Sep 11, 2018 | Posted by: Sherry Hess

This blog is the second in a series based on research and writing I did for the NIWeek 2018 Women’s Leadership Forum panel, which I am sharing in hopes of encouraging dialog and action to further diversity in engineering. The first blog talked about building a legacy of empowerment for women engineers. This blog talks about diversity in ideas and how that drives innovation.

It is a well-known fact that diversity is more than a social obligation—it translates into business success. The more diverse the people, the broader and more innovative the thoughts and ideas will be, driving smarter business practices and more compelling products. Diversity in the workplace starts with empowering yourself and your co-workers. I have two main mantras. The first is to believe in yourself.  Stop the voice of self-doubt in its tracks.  Push aside the “imposter syndrome” that makes you feel like you are inferior to others and tell yourself how amazing you are.  I do this not only for myself but for my employees, co-workers, and especially for the other magnificent ladies* I’ve met through my activities with the IEEE MTT-S.

The second is to encourage the behavior you want. We can empower others by being inclusive, asking for participation, input and feedback that might not be as forthcoming without encouragement, as well as validating ideas.
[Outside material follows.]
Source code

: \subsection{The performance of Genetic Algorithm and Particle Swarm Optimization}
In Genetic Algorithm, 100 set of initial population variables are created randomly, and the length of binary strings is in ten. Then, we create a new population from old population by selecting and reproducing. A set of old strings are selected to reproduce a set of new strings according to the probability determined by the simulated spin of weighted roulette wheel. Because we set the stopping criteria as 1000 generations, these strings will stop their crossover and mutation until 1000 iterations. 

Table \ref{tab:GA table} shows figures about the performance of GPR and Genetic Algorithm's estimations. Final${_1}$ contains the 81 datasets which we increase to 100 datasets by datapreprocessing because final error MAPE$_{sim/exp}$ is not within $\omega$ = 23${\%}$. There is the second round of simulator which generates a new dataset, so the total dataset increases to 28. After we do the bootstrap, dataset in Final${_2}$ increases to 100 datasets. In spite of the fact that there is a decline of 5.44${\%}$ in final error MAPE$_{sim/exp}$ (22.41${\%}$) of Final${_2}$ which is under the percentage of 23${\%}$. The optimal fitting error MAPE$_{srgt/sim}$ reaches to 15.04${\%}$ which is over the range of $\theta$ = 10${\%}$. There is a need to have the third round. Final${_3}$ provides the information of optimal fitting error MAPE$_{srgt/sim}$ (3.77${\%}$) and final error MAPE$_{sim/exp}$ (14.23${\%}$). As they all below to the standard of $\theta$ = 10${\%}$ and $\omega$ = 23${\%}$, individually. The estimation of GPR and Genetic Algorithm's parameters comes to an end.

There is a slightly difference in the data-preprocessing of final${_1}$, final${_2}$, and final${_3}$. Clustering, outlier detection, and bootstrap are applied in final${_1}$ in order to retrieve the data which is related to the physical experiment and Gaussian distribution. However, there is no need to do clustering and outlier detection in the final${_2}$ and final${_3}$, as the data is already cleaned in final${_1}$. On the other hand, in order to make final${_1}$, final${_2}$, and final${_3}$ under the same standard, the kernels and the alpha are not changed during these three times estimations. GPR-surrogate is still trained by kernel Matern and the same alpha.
Positive feedback is key, whether it’s a smile, a “good job,” or a more extensive and intensive employee performance conversation that accentuates the positives and presents shortcomings as opportunities to grow and achieve a fuller potential.
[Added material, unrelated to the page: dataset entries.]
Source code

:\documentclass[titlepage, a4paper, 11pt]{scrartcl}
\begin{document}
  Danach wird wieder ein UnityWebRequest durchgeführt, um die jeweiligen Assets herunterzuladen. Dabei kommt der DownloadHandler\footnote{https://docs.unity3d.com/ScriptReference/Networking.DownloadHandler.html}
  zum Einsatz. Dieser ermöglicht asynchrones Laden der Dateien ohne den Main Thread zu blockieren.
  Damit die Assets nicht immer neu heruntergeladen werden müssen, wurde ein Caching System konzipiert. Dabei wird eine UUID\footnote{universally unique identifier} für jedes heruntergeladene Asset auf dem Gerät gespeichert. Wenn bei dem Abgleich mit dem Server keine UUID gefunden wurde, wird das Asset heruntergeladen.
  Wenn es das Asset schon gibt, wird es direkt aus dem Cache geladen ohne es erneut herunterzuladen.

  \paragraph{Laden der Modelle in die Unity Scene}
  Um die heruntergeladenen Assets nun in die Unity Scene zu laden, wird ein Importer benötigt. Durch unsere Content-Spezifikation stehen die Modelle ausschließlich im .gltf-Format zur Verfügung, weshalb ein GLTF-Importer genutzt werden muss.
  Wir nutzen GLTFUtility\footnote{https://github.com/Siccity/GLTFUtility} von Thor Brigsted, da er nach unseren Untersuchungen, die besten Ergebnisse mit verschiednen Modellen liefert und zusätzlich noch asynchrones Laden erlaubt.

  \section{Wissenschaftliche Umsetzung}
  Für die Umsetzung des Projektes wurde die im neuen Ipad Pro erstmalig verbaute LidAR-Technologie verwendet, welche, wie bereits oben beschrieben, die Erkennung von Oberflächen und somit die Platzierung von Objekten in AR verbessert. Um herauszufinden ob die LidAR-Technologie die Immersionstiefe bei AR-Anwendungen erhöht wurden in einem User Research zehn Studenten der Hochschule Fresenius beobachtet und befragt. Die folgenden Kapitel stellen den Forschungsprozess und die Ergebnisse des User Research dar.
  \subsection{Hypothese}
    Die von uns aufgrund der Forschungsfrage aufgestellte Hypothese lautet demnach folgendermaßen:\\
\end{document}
Believing in yourself and putting ideas out into the world is what drives innovation.  A great idea stuck inside your grey matter does no good.  But having the courage to speak up is something we need to remember to do.
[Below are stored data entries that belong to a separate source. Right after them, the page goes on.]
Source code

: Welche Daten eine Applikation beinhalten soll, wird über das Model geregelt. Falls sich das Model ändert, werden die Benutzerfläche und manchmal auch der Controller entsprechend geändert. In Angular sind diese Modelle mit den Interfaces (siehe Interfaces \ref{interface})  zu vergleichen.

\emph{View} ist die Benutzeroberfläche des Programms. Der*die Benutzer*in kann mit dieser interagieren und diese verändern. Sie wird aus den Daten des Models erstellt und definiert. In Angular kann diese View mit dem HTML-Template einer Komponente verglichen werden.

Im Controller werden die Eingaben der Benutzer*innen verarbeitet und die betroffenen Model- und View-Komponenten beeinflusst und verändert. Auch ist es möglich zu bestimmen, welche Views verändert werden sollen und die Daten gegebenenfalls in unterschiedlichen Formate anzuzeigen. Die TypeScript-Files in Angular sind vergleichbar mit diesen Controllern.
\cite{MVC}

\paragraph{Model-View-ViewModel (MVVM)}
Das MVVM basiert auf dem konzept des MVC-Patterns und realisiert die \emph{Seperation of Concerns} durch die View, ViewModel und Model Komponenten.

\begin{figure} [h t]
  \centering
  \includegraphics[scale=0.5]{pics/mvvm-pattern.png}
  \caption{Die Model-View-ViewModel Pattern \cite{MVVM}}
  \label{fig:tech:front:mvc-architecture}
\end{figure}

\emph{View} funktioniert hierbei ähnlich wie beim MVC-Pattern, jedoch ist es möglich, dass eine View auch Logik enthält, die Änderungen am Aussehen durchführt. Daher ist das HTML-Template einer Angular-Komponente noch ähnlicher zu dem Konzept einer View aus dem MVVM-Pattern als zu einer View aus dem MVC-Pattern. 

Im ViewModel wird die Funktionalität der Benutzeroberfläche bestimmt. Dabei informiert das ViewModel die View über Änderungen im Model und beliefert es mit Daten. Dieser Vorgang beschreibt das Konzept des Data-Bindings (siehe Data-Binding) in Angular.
I believe that my investment in diversity and encouraging ideas has contributed to my own success throughout my career. I’ve been quite good at avoiding group think. Sharing an alternative viewpoint gets others to think, reflect, and take notice, and elevates the entire team’s decision making.  Along this same line, I often scan the room to see who is not speaking up and be certain to ask them if they have anything else they’d like to add or remind them of something they said prior that perhaps they’d share with the larger group. Pulling out insights from all the people in the room so that we have a collaborative conversation is the goal here. The more information we have, the better our thought process and ultimate decisions will be.

Including a broad range of people in business discussions and decisions and encouraging diversity of ideas is good for the company, good for employees, and good for customers. Believe in yourself and inspire others to believe in themselves.

*Shown in picture (left to right): Diana Aristizabal engineering manager at TRAK Microwave, Bojana Zivanovic, senior MTS RF engineer at Keyssa, Charlotte Blair, lead application engineer at ANSYS, myself, and Vicki Chuang, RFIC design engineer at Northrop Grumman.